By Donna Miles
American Forces Press Service
Jan. 21, 2010 - An al-Qaida-backed terror syndicate is focused on destabilizing South Asia and stoking tensions between India and Afghanistan, Defense Secretary Robert M. Gates told reporters yesterday.
Speaking at a news conference after meetings with Indian leaders, Gates emphasized "the magnitude of the threat" the region faces in light of al-Qaida, Taliban, Tehrik-e-Taliban and Lashkar-e-Taiba elements, all working toward common goals.
Groups operating under the al-Qaida umbrella in Pakistan's Northwest Frontier Province, probably in North Waziristan, are orchestrating attacks using one element in Afghanistan, he said. Meanwhile, another element of the Taliban in Pakistan is being used to attack targets there, destabilizing the region. At the same time, Lashkar-e-Taiba, the separatist group blamed for the 2008 attacks in Mumbai, India, is planning new attacks in India.
"It's a very complicated situation. I think it's very dangerous for the region as a whole," Gates said. "I also think it's dangerous to single out any one of these groups and say if we could beat that group that will solve the problem -- because they are, in effect, a syndicate of terrorist operators intending to destabilize this entire region.
"What we see is that the success of any one of these groups leads to new capabilities and new reputation for all," he continued. "A victory for one is a victory for all."
Gates said he talked with the Indian leaders he met with here about the destabilizing nature of the alliance in the region, and the risk that it will attempt more high-visibility attacks such as the ones that rocked Mumbai.

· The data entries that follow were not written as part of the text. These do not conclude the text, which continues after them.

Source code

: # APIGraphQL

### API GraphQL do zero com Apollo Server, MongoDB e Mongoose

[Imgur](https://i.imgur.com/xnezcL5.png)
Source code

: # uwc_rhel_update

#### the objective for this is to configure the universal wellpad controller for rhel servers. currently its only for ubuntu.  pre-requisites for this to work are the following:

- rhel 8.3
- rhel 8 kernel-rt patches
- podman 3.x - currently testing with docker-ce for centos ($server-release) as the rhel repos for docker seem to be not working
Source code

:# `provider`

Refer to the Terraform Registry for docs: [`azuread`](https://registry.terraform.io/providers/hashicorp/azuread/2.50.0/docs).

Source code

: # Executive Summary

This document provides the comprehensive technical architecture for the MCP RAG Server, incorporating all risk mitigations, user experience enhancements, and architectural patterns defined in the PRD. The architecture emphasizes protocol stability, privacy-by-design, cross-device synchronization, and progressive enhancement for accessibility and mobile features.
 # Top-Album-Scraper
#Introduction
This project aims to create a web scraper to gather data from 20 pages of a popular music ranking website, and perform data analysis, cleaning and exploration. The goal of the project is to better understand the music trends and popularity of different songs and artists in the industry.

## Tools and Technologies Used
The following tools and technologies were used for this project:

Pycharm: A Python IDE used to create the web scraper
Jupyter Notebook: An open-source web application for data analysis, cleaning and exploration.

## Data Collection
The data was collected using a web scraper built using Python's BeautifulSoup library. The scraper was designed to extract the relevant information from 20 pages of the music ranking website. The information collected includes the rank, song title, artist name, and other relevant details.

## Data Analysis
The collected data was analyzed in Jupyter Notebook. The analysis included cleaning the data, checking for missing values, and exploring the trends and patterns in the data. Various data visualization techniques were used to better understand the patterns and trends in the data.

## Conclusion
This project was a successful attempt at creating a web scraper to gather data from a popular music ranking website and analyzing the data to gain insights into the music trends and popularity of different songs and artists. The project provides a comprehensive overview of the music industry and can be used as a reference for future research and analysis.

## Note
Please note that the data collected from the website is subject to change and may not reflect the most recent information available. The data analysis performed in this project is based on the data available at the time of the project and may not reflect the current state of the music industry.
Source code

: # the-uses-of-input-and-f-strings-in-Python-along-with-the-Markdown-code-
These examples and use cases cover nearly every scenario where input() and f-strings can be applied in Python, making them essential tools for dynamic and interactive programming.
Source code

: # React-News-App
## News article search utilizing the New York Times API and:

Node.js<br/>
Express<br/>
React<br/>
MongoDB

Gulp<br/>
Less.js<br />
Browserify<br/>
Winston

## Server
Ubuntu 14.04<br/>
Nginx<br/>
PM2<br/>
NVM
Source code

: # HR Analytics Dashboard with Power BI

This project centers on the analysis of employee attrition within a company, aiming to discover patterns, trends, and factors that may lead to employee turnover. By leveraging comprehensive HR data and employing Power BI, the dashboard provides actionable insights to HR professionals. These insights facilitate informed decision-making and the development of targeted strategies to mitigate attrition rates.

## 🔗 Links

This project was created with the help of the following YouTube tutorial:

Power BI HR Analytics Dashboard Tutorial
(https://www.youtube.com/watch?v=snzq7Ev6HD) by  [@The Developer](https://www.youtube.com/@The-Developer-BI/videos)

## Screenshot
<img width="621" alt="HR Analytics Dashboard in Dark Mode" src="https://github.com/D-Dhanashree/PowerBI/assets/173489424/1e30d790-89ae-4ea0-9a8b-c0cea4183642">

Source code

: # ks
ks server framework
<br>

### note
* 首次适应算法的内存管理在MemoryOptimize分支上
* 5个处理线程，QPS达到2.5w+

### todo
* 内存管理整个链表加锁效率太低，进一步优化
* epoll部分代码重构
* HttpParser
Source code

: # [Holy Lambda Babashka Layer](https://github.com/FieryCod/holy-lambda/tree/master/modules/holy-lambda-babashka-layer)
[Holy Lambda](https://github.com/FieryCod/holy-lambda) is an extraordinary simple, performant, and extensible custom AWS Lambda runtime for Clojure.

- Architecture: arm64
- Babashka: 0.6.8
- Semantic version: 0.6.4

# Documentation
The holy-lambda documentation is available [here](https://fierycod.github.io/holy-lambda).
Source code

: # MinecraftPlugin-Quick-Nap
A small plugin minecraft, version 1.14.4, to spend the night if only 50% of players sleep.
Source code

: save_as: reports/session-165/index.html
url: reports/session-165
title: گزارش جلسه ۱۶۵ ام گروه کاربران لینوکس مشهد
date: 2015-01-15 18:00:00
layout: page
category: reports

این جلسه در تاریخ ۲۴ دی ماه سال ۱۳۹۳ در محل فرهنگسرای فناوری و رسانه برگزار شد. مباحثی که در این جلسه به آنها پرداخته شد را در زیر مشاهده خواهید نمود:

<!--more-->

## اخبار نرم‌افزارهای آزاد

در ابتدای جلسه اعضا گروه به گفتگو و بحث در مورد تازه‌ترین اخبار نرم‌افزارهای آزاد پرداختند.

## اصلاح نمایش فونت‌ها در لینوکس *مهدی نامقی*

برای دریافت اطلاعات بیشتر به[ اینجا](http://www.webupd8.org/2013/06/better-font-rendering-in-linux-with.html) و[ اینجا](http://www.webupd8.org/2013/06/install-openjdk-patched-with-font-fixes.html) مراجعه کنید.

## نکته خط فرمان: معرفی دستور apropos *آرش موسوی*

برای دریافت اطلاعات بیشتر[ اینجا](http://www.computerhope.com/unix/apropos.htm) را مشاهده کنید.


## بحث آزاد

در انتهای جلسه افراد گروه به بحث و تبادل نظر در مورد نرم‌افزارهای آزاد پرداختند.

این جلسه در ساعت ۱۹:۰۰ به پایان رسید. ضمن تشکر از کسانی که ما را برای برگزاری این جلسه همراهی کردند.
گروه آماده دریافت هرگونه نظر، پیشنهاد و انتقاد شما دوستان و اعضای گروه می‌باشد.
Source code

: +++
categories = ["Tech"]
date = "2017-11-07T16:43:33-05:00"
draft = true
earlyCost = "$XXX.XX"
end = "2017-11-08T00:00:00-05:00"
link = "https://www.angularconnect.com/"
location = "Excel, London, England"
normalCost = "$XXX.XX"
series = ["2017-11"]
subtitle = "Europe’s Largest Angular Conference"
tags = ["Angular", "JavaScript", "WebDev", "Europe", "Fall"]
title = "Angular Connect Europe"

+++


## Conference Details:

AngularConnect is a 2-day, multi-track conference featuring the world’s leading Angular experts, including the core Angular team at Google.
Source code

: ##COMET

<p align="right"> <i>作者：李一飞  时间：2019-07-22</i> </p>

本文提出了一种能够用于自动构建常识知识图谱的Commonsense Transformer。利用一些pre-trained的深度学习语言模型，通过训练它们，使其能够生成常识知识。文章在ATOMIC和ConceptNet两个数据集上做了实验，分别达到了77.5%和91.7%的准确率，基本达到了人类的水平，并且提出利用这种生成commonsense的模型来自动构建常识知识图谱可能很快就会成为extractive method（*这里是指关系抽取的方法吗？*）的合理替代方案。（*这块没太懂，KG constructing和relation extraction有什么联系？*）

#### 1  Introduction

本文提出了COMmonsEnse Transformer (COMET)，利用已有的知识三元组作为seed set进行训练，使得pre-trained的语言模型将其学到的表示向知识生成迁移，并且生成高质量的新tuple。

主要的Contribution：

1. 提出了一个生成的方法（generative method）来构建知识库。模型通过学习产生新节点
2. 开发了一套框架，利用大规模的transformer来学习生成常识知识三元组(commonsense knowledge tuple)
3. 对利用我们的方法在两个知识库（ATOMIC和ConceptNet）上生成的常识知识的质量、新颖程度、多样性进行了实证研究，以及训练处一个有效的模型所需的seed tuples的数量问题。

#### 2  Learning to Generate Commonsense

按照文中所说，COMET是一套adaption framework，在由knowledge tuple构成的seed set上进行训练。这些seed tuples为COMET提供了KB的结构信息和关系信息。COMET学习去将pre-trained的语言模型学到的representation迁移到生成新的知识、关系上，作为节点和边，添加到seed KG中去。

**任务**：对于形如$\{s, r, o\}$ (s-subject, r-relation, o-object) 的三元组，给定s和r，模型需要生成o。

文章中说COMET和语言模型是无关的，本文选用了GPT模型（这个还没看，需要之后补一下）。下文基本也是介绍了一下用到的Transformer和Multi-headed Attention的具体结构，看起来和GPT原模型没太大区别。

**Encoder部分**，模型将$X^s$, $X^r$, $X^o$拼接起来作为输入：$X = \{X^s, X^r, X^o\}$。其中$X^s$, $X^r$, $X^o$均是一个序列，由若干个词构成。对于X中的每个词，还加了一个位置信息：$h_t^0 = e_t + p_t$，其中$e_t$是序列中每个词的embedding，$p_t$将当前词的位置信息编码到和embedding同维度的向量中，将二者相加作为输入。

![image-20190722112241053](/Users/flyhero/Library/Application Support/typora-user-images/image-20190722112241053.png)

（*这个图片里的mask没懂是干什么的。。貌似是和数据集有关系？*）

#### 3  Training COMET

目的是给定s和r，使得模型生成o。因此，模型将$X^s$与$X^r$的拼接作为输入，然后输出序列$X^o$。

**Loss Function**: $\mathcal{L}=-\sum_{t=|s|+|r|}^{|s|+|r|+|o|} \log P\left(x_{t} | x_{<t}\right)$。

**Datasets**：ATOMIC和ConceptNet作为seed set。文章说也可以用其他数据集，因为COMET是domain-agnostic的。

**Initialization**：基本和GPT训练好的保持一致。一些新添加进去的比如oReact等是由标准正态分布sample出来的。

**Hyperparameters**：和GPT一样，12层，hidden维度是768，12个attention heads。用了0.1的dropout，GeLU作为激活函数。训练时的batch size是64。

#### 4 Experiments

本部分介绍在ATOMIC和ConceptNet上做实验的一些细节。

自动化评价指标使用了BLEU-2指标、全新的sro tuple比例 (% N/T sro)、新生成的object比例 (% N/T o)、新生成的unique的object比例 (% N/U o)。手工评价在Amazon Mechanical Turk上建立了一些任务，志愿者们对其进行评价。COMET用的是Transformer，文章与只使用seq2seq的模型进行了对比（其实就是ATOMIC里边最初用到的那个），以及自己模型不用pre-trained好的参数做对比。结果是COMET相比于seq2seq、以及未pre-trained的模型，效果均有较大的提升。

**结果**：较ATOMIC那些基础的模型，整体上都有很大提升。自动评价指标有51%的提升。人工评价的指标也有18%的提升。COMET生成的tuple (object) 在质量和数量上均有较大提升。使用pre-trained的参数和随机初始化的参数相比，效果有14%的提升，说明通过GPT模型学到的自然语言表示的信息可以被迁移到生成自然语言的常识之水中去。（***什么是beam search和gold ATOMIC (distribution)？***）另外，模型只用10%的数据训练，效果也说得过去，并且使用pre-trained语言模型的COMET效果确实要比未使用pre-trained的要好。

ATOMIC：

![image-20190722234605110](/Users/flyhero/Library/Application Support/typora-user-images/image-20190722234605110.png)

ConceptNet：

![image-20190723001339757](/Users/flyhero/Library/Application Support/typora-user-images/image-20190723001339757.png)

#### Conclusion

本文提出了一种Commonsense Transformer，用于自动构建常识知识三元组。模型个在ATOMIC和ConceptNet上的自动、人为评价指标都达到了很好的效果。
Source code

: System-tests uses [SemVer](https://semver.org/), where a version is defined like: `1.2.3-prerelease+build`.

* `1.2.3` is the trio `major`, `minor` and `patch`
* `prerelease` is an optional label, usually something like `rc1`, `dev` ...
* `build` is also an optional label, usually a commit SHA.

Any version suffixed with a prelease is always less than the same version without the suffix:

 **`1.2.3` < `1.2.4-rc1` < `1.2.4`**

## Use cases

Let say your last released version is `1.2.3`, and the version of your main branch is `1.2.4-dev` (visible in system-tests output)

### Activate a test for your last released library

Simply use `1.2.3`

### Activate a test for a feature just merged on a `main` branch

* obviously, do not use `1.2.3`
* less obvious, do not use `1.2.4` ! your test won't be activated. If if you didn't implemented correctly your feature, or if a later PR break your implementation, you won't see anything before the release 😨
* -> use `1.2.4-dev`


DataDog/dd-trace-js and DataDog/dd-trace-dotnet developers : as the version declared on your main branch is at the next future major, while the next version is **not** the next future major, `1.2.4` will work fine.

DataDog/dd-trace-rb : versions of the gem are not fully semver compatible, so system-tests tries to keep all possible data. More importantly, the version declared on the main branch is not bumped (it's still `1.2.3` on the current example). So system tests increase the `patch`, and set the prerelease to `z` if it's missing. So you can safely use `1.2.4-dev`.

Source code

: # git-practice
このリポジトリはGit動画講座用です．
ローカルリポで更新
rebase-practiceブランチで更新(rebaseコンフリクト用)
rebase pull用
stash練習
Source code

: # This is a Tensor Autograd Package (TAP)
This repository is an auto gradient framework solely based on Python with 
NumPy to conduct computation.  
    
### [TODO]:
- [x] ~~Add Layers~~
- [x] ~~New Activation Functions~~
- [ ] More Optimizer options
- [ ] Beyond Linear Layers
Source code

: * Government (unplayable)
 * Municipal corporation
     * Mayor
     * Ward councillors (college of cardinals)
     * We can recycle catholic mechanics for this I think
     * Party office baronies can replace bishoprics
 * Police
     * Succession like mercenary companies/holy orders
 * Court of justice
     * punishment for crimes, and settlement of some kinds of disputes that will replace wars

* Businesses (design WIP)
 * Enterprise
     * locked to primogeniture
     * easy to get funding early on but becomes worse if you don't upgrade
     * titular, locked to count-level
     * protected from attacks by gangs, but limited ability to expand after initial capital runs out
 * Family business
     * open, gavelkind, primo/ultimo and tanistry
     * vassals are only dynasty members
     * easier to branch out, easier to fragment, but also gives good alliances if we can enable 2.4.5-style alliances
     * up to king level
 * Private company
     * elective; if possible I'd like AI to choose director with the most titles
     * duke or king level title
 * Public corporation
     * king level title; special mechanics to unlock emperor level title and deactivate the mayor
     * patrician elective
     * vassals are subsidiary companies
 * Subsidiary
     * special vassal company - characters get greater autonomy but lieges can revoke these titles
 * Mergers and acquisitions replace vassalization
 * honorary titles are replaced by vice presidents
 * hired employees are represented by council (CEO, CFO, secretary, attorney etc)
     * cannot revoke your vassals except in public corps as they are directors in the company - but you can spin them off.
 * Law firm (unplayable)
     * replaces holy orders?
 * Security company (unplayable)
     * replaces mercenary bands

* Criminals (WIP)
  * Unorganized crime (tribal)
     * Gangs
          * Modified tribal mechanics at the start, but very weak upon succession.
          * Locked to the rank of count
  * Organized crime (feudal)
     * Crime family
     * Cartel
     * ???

India demonstrated "great restraint and statesmanship" following that event, Gates told reporters, but he recognized that it could be hard-pressed to maintain that posture if a similar incident occurred again.
"I think it's not unreasonable to assume that Indian patience would be limited were there to be further attacks," he said.
Confronting this threat requires the entire region to understand its magnitude and work together to reduce or eliminate it, Gates said. "It does require a high level of cooperation among us all," he said.